ACTIVITY> Check each line of the data for "void" and select those that have it.

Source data
————
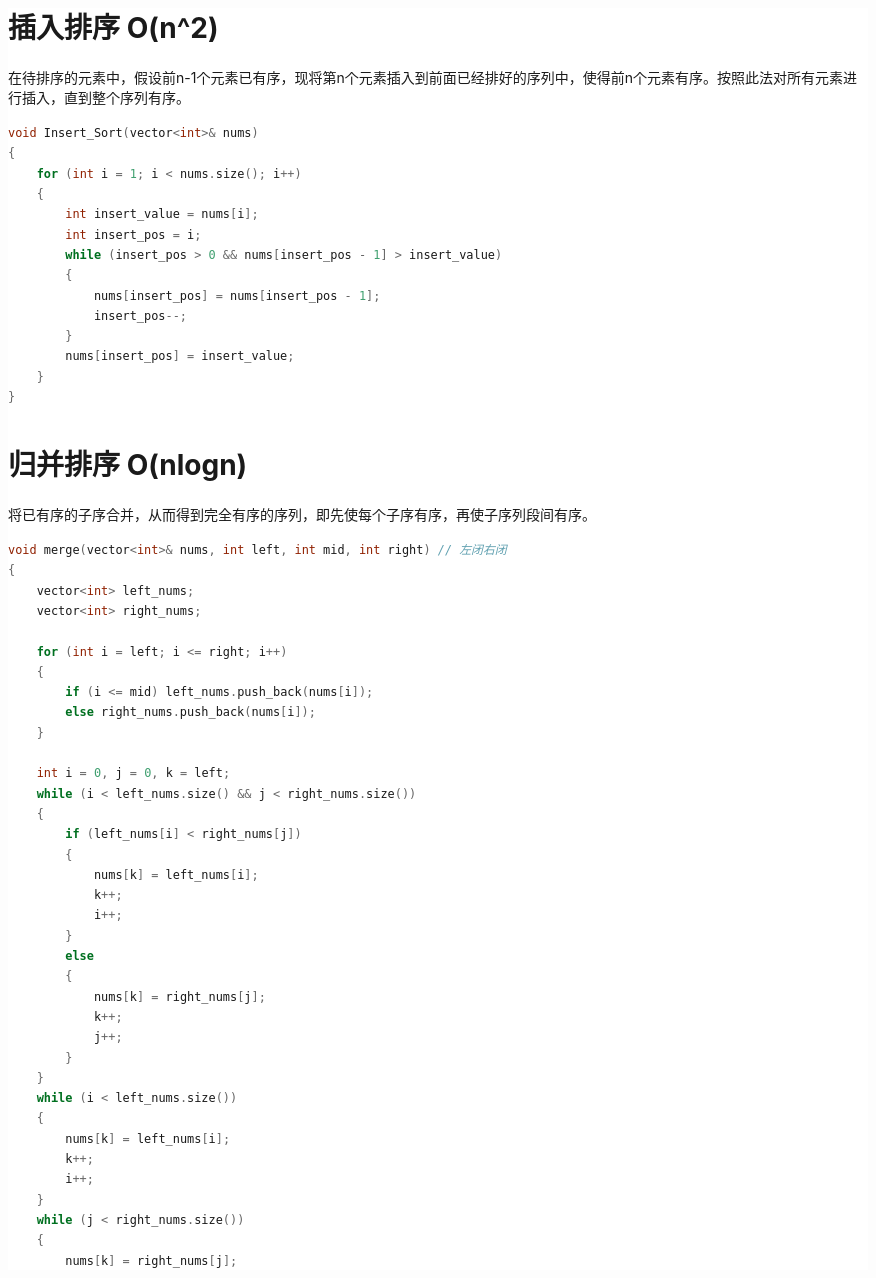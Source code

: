 
# 插入排序 O(n^2)

在待排序的元素中，假设前n-1个元素已有序，现将第n个元素插入到前面已经排好的序列中，使得前n个元素有序。按照此法对所有元素进行插入，直到整个序列有序。

```cpp
void Insert_Sort(vector<int>& nums)
{
	for (int i = 1; i < nums.size(); i++)
	{
		int insert_value = nums[i];
		int insert_pos = i;
		while (insert_pos > 0 && nums[insert_pos - 1] > insert_value)
		{
			nums[insert_pos] = nums[insert_pos - 1];
			insert_pos--;
		}
		nums[insert_pos] = insert_value;
	}
}
```


# 归并排序 O(nlogn)

将已有序的子序合并，从而得到完全有序的序列，即先使每个子序有序，再使子序列段间有序。

```cpp
void merge(vector<int>& nums, int left, int mid, int right) // 左闭右闭
{
	vector<int> left_nums;
	vector<int> right_nums;

	for (int i = left; i <= right; i++)
	{
		if (i <= mid) left_nums.push_back(nums[i]);
		else right_nums.push_back(nums[i]);
	}

	int i = 0, j = 0, k = left;
	while (i < left_nums.size() && j < right_nums.size())
	{
		if (left_nums[i] < right_nums[j])
		{
			nums[k] = left_nums[i];
			k++;
			i++;
		}
		else
		{
			nums[k] = right_nums[j];
			k++;
			j++;
		}
	}
	while (i < left_nums.size())
	{
		nums[k] = left_nums[i];
		k++;
		i++;
	}
	while (j < right_nums.size())
	{
		nums[k] = right_nums[j];
```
————
TASK OUTPUT>
void Insert_Sort(vector<int>& nums)
void merge(vector<int>& nums, int left, int mid, int right) // 左闭右闭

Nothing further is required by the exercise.